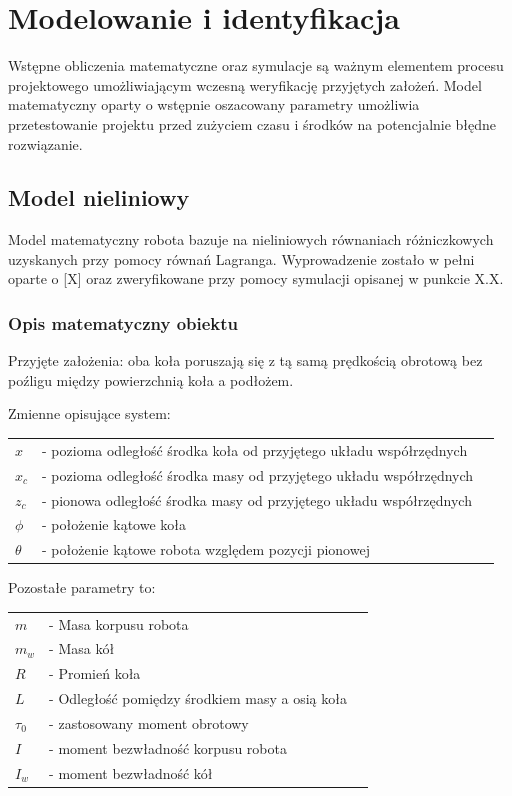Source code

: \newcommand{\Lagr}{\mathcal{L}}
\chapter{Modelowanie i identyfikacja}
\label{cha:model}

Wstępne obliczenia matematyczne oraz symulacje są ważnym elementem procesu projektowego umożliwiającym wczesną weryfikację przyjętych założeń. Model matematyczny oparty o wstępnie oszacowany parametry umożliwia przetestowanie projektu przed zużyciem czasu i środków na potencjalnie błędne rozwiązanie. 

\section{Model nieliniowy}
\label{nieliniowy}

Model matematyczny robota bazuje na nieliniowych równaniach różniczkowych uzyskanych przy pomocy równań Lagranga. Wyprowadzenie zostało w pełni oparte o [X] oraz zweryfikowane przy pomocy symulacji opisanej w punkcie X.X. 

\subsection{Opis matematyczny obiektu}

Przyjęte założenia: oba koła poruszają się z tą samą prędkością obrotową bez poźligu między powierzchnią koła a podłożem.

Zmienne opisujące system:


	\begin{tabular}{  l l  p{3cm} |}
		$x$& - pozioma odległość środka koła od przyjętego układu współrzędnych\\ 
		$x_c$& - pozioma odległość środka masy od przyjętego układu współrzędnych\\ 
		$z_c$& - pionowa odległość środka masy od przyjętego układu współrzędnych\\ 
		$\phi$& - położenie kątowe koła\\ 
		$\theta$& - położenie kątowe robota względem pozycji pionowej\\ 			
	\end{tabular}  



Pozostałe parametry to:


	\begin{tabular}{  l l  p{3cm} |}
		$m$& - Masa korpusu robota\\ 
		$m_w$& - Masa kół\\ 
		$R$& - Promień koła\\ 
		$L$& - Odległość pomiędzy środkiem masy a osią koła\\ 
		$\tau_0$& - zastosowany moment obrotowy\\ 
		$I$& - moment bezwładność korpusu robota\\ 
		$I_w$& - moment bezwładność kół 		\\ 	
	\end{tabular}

•••••

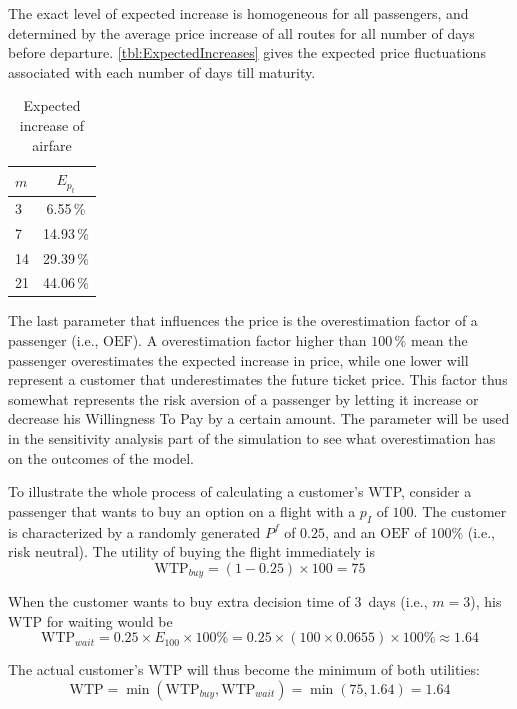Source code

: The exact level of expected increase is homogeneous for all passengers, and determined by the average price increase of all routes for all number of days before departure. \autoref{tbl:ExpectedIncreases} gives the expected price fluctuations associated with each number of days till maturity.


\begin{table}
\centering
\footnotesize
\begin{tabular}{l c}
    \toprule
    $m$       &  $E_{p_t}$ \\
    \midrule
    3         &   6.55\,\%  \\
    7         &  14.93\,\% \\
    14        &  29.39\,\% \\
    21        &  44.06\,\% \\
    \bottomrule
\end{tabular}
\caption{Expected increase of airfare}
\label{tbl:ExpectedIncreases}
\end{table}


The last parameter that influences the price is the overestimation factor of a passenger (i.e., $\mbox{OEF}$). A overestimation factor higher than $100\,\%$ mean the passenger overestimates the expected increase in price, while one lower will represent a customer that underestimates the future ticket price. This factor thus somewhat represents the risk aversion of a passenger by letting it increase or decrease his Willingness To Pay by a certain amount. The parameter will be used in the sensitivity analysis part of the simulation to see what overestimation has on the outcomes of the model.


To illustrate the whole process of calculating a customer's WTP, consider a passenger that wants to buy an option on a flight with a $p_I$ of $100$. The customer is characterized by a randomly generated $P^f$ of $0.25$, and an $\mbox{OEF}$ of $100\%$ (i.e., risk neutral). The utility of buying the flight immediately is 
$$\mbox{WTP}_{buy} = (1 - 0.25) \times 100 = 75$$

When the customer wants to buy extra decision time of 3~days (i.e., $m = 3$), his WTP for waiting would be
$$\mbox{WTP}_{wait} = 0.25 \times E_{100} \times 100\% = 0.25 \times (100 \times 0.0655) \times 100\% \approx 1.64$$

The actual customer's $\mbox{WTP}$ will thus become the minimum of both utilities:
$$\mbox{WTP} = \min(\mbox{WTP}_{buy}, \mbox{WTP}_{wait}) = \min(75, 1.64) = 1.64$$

•••••

Work instructions - If a line in the entries above contains "środka", report it.

Output of the exercise -
		$x$& - pozioma odległość środka koła od przyjętego układu współrzędnych\\ 
		$x_c$& - pozioma odległość środka masy od przyjętego układu współrzędnych\\ 
		$z_c$& - pionowa odległość środka masy od przyjętego układu współrzędnych\\ 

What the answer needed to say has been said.